Wanted: Training Consultant (Those Good with Animals Need Not Apply!)

The title of this Session is, of course, somewhat facetious! To be a good animal trainer, one does need to understand training and be good with animals. However, sometimes the most important skills needed to solve behavioral problems are not animal-training skills. People skills, observational skills, and organizational skills can be key to finding solutions to behavioral problems. Before tackling a behavioral problem with the household pet or a large zoo animal, several factors need to be considered. This Session will focus on those other factors that need to be addressed while trying to solve animal-related problems. A review of various case studies will help reveal the right tools to start out with and why animal skills may not be the only talent required.

Ken Ramirez

Ken Ramirez is the Executive Vice-President (EVP) and Chief Training Officer of Karen Pryor Clicker Training. There he helps to oversee the vision, development, and implementation of training education programs for the organization.

Previously, Ken served as EVP of animal care and animal training at Chicago's Shedd Aquarium, where he developed and supervised animal care and animal health programs, staff training and development, and public presentation programs for more than 32,000 animals. Ken worked at Shedd Aquarium for more than 25 years and continues as a consultant to this day.

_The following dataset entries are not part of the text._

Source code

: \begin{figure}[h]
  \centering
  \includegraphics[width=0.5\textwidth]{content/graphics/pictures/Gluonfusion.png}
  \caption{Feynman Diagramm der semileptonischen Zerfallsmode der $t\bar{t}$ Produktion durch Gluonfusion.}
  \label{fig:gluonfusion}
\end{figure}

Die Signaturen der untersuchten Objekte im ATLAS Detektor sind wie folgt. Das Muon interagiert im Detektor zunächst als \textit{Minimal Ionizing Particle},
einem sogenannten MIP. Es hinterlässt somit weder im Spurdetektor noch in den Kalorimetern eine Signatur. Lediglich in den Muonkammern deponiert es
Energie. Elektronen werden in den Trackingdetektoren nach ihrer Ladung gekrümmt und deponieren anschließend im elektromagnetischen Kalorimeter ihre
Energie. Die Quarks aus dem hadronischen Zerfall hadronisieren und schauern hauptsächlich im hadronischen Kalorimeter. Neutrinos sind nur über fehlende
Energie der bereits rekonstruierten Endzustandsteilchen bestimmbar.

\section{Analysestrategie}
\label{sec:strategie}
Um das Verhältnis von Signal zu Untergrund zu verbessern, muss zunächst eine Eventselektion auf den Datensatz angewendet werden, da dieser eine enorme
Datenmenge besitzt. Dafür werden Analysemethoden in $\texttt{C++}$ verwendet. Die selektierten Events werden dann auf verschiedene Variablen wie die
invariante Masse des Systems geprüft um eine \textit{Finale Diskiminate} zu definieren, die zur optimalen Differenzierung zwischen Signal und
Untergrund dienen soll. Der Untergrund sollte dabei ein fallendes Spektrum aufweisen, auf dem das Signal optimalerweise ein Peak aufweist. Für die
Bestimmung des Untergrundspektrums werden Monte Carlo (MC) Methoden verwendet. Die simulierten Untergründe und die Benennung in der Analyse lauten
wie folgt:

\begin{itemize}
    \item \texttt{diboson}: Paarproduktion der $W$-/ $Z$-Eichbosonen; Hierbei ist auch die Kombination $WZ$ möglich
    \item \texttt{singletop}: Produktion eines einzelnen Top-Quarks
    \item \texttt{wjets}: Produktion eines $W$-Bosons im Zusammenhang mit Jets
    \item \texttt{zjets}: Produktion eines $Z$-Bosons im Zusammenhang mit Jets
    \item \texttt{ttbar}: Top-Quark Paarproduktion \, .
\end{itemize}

A 35+-year veteran of animal care and training, Ken is a biologist and animal behaviorist who has overseen or consulted on training projects for many zoological organizations throughout the world. He began his training career working with guide dogs for the visually impaired and has maintained a close affiliation with pet training throughout his career. Ken hosted two successful seasons of the pet-training television series Talk to the Animals that compared pet training to the important work done with training and caring for animals in zoological facilities. Recently, he has also recently worked closely with several search-and-rescue-dog organizations and service-dog groups, as well as with bomb and narcotic dogs.

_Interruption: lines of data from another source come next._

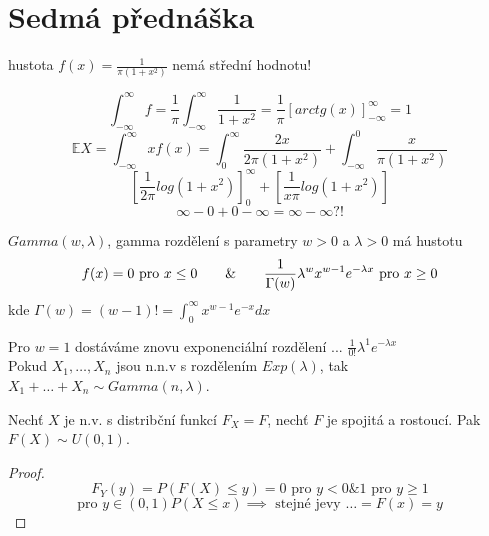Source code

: \documentclass[../main.tex]{subfiles}
\begin{document}
\section{Sedmá přednáška}


\begin{definition}

    hustota $f(x) = \frac{1}{\pi (1+x^2)}$
    nemá střední hodnotu!

    \begin{remark}
        \[\int^\infty_{-\infty} f = \frac{1}{\pi} \int^\infty_{-\infty} \frac{1}{1+x^2} = \frac{1}{\pi}\left[arctg(x)\right]^\infty_{-\infty} = 1\]
        \[\mathbb{E}X = \int^\infty_{-\infty} x f(x) = \int^\infty_0 \frac{2x}{2\pi (1+x^2)} + \int^0_{-\infty}\frac{x}{\pi (1+x^2)}\]
        \[\left[\frac{1}{2\pi}log(1+x^2)\right]^\infty_0 + \left[\frac{1}{x\pi} log(1+x^2)\right]\]
        \[\infty - 0 + 0- \infty = \infty - \infty ?!\]
    \end{remark}
    
\end{definition}

\begin{definition} 

    $Gamma(w,\lambda)$, gamma rozdělení s parametry $w > 0$ a $\lambda > 0$ má hustotu
    \[f(x) = 0 \text{ pro } x \leq 0 \hspace{7mm} \& \hspace{7mm} \frac{1}{\Gamma(w)}\lambda^w x^{w-1} e^{-\lambda x} \text{ pro } x\geq 0\]
    kde $\Gamma(w) = (w-1)! = \int^\infty_0 x^{w-1}e^{-x}dx$

    Pro $w = 1$ dostáváme znovu exponenciální rozdělení ... $\frac{1}{0!}\lambda^1 e^{-\lambda x}$\\
    Pokud $X_1,\dots ,X_n$ jsou n.n.v s rozdělením $Exp(\lambda)$, tak $X_1 + \dots + X_n \sim Gamma(n, \lambda)$.  
\end{definition}
\begin{theorem}
    Nechť $X$ je n.v. s distribční funkcí $F_X = F$, nechť $F$ je spojitá a rostoucí. Pak $F(X) \sim U(0,1)$.\\
    
    \begin{proof}
        \[F_Y(y) = P(F(X) \leq y) = 0 \text{ pro } y < 0 \& 1 \text{ pro } y \geq 1\]
        \[\text{pro } y \in (0,1) P(X \leq x) \implies \text{ stejné jevy } \dots = F(x) = y\]
    \end{proof}
\end{theorem}
\end{document}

Ken has been active in several professional organizations, including the International Marine Animal Trainer’s Association (IMATA), of which he is a past president. He has been actively involved in the creation of a certification process for animal trainers in zoological settings. Ken has written for numerous scientific publications and authored countless popular articles. He authored the book ANIMAL TRAINING: Successful Animal Management through Positive Reinforcement, published in 1999. Ken teaches a graduate course on animal training at Western Illinois University.